The streets. Carlick and her lesbian partner have lived on the streets for five years. Her teenage daughter Angel was no stranger to the streets either. She was slain nearly three years ago. But life wasn’t always so grim.

“I’m from Good Hope Lake, BC. I came here in March 2004 when my daughter was starting Grade 10. Before I moved up here I had three jobs and a house and a Ski-Doo and a truck. I hardly drank. All I did was work. I worked part-time for Canada Post and as a janitor at nights.

“My son was getting mad because I was never home - but I always had clothes for them.
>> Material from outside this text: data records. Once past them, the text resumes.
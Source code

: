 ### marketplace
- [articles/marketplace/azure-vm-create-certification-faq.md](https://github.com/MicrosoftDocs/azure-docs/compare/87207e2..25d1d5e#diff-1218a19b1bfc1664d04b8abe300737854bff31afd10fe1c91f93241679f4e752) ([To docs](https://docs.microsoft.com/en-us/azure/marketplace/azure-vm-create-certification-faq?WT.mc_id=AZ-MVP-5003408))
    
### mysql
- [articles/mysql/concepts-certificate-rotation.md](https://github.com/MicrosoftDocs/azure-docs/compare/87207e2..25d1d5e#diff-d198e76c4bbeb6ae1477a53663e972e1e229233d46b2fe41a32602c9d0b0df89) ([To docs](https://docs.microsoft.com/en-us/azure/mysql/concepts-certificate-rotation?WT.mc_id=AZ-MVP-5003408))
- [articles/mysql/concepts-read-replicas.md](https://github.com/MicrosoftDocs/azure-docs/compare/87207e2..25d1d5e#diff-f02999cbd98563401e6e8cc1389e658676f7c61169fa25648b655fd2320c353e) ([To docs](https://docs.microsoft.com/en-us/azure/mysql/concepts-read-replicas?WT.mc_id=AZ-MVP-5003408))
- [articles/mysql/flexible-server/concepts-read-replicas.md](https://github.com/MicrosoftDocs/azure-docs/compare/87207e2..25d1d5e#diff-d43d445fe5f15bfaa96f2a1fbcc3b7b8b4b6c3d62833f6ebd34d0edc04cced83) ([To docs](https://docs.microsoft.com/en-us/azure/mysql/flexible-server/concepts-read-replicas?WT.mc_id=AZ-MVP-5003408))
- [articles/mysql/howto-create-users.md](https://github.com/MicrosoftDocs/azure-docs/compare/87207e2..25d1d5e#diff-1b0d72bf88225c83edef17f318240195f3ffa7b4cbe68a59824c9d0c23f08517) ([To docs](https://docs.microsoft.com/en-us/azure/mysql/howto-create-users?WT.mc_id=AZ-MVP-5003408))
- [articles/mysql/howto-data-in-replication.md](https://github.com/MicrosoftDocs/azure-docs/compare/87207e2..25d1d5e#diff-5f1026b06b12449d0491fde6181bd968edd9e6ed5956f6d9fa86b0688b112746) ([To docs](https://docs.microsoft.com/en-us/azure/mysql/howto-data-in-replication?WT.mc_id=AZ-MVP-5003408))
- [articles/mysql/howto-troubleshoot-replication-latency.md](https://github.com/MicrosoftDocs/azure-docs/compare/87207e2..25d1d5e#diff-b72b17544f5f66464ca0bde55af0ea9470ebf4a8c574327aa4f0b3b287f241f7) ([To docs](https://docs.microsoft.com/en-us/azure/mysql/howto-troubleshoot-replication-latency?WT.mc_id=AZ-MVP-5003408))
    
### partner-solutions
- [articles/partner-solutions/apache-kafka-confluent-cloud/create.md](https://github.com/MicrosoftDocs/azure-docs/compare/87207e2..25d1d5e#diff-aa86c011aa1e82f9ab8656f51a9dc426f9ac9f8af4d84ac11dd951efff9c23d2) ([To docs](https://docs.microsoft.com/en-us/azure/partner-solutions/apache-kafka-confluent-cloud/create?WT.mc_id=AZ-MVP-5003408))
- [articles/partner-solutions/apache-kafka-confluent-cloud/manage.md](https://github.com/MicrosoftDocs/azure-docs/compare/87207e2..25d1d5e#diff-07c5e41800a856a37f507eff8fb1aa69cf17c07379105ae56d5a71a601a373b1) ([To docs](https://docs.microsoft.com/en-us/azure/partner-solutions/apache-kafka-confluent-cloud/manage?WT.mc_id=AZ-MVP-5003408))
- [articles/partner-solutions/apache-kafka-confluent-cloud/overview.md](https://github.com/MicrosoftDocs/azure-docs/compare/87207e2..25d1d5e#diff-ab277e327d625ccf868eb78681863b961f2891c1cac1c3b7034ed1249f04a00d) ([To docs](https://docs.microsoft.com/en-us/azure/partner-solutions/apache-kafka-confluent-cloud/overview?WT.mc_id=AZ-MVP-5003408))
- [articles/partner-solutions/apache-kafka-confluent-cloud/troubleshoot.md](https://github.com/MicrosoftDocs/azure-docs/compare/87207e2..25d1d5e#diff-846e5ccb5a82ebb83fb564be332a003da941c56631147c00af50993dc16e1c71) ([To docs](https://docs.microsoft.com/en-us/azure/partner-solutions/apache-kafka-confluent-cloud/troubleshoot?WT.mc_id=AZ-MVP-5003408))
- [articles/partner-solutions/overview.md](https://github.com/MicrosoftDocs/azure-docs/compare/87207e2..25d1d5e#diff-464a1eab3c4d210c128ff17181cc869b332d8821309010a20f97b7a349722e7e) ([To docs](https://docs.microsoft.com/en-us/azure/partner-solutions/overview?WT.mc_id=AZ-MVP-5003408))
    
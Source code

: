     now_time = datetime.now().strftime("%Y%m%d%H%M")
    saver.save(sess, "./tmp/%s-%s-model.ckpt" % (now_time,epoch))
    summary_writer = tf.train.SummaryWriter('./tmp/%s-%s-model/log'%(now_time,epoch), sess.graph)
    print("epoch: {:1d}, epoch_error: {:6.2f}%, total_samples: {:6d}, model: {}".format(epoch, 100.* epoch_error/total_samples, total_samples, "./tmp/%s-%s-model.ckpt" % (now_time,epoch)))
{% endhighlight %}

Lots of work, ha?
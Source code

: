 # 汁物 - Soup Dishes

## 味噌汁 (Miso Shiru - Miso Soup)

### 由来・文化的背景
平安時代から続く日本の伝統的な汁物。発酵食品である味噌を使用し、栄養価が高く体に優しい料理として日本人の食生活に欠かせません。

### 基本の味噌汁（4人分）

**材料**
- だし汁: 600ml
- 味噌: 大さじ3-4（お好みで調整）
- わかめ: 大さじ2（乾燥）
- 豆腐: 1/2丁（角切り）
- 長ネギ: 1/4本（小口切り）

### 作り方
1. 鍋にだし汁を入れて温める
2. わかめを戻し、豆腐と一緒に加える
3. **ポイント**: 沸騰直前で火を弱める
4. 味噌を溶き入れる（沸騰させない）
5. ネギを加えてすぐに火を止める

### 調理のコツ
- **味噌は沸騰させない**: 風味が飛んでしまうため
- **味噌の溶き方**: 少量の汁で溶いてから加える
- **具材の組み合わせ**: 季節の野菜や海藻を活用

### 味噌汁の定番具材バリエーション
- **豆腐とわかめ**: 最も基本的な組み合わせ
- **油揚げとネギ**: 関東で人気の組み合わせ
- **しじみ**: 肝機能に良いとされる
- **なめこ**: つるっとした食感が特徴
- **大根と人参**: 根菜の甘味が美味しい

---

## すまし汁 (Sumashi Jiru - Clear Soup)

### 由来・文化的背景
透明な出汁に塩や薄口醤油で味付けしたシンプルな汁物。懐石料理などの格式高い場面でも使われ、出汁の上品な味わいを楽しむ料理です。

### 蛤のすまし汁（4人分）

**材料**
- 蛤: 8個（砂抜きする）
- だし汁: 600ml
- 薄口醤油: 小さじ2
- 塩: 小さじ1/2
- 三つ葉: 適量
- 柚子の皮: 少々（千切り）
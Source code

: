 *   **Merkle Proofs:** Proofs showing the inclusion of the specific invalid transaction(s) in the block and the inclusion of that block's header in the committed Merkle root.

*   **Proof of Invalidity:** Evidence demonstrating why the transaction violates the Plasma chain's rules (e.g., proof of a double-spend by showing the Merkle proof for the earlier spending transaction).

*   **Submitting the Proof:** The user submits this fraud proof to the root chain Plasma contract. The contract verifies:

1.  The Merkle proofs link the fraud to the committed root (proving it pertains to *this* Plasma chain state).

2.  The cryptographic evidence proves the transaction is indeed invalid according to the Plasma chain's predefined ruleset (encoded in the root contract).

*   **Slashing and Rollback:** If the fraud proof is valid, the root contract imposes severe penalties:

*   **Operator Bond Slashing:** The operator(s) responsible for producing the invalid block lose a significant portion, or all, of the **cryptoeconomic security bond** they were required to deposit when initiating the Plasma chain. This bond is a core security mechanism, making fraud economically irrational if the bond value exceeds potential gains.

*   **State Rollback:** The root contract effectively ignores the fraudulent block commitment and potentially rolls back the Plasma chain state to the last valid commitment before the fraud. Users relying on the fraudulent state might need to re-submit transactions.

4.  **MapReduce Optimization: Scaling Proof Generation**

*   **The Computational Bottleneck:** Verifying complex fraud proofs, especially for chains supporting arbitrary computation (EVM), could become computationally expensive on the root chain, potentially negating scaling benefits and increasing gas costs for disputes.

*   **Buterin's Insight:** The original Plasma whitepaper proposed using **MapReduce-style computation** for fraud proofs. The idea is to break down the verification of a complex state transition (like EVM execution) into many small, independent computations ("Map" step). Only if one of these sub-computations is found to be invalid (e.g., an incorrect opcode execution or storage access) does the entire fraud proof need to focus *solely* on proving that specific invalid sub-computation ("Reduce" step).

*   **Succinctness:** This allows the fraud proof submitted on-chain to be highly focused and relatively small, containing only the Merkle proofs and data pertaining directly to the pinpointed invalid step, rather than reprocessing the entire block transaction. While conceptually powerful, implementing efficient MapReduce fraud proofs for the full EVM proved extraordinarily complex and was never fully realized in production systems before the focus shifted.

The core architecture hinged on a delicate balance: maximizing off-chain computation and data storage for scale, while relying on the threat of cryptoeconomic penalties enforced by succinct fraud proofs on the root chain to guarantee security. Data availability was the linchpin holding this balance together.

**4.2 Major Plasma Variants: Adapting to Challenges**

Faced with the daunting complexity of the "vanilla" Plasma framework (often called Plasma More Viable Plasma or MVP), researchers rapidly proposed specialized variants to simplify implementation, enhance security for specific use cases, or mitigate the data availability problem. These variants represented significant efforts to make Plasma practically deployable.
Social services was after me, so I grabbed my kids and luggage and came up here.

“I moved up in here and stayed with my nephew for two months, but ended up at that youth shelter in the old Fort Yukon hotel.

“I finally got into Whitehorse Housing. It only lasted a year because a lot of my kids’ friends always hung around and there was always big parties when I was out. There’d be 20 kids - Angel’s friends, cousins, my relatives. The landlord couldn’t stop it.”

They were evicted and the family split up. Carlick’s son went into government care; Angel lived with friends here and there and Carlick was homeless. In summer, her and Nora, her partner, slept in bushes around Whitehorse. In winter, they’d sleep anywhere they could indoors.

For more than a year they’ve shared a bachelorette apartment, but often hang out with their old gang that roams the streets looking for a drink.

I’ve worried about them getting beat up, especially because Carlick has a congenital limp.

She admits it happens, but not as much as it used to. Sometimes it’s over booze, sometimes for being a lesbian. It’s happened in front of the Roadhouse off sales and in their own home.

“Yeah, sometimes now we watch those Survivor shows and laugh. It’s so silly compared to what we’ve survived. But if a guy hurts us, the men on the street go beat him up. They protect us.”

“At first when I moved to Whitehorse, some girls tried to beat me up because they were jealous. But after awhile they know who’s who and we all got along. Sometimes when people are drunk they call me down (for being a lesbian), but when they sober up they apologize. What else can you do? We’re friends.”

In May 2007, her 19-year-old daughter was murdered. Angel had been living with a friend where she slept on the hide-a-bed in the living room, but never made it home one night. Her remains weren’t discovered until November of that year. The killer has not been found.

“After I lost my daughter, everything changed. I drink more every day. Music really hurts me because I think about Angel every day. I walked around with her that day (the day she was killed). We were looking for shoes for her graduation. She already got her dress. I got a lot of her stuff and I don’t know what to do with it. Her furniture. I got lots of her toys.”

Carlick says she wants to quit drinking, but both her and her partner dislike detox and Alcoholics Anonymous. They say it’s too negative. Each day, though, her body aches.

“My family is getting mad at me for walking around at night. I go from bar to bar to say hi to my friends so they know I’m OK. We find a place to sit down and warm up. If they get too drunk I walk around more. One time last winter I walked around ‘til five in the morning cause I couldn’t get in my house. I’m 45 and not getting any younger. This isn’t kids stuff anymore.”

When Carlick has had enough, she visits her 81-year-old mom who now lives in Whitehorse. The Kaska elder gives her wild meat, candies, gifts and most of all - stories.

“I sit with Mom. We watch TV and she asks me questions about my friends and stuff. She tells me stories too, lots of stories - about who she met at bingo, about the old days, about her growing up along the Liard River. Yeah, I like listening to her stories. I want to write a book on the story of my life some day.”

Roxanne Livingstone is a freelance writer who lives in Whitehorse.